[ENTRIES PROVIDED — start]
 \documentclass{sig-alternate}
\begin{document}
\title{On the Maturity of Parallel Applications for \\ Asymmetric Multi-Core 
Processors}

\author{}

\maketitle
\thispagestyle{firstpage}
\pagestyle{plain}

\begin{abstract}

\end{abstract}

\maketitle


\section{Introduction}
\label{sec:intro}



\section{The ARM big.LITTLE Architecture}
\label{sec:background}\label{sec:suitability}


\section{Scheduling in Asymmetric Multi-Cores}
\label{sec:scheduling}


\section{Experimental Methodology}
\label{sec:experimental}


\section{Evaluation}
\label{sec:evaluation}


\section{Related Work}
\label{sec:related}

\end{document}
[ENTRIES PROVIDED — finish]
(WORK TO COMPLETE)
Every line above that holds the string "Asymmetric" should be copied out.

(SOLUTION BELOW)
\title{On the Maturity of Parallel Applications for \\ Asymmetric Multi-Core 
\section{Scheduling in Asymmetric Multi-Cores}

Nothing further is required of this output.